Koontz seems to have adopted another of McCarthy’s habits, too: big words. I mean, them big words that fit in just the right place and there’s no other word for it and you’re happy you looked it up anyway. Koontz talks about “a general air of senescence” at one point, for instance. And I nearly jumped out of my skin when he combined one of these big OED words with a landscape: “…squinting at land rutilant with the light of the low sun, as if some nuclear catastrophe had rendered it radioactive and unfit to sustain life.” That right there is worthy.
I’ve heard McCarthy described as a prophet. A somewhat reluctant truth-teller in wolf’s clothing. That kind of thing. But McCarthy’s best days are probably past, though some of us yet hope. Still, who will take up that mantle? Who will prophesy?

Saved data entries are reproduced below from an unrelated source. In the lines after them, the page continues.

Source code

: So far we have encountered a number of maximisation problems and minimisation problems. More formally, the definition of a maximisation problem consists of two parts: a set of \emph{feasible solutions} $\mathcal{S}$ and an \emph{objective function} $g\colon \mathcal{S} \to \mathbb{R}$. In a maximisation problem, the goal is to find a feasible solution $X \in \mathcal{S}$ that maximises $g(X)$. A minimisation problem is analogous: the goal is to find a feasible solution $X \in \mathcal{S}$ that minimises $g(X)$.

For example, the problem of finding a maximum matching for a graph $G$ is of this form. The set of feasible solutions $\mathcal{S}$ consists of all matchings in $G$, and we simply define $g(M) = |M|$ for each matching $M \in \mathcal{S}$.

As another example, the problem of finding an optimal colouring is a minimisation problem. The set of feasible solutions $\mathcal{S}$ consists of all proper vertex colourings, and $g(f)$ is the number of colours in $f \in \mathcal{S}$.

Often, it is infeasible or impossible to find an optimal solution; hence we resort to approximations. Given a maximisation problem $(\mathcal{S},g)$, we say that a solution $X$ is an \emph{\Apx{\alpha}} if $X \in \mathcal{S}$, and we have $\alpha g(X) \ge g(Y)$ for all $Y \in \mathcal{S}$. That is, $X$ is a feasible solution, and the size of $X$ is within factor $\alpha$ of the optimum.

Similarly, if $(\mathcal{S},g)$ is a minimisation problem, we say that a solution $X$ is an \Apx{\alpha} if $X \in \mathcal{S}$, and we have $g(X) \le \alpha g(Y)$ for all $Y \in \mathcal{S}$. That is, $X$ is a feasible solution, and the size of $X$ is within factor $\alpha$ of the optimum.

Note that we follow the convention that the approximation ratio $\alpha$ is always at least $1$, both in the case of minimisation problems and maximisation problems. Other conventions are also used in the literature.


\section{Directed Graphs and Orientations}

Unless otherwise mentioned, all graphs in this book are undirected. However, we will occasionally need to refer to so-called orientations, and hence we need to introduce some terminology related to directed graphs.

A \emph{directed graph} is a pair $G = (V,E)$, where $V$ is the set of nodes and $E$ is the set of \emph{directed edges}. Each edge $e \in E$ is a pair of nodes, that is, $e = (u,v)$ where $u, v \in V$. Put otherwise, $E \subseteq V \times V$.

If Koontz is to do it, he’s off to a promising start. He reminds us of the dangers in our midst. And the people of our times need to be told what evil is. Not just bad guys. Evil, with a capital “E.” I’ll leave you, then, with a bit of that from Koontz, who is someone worth listening to on this matter.
Evil…as it was in fact: ruthless and irrational, selfish above all else, convinced of its righteousness and of the beauty of disorder.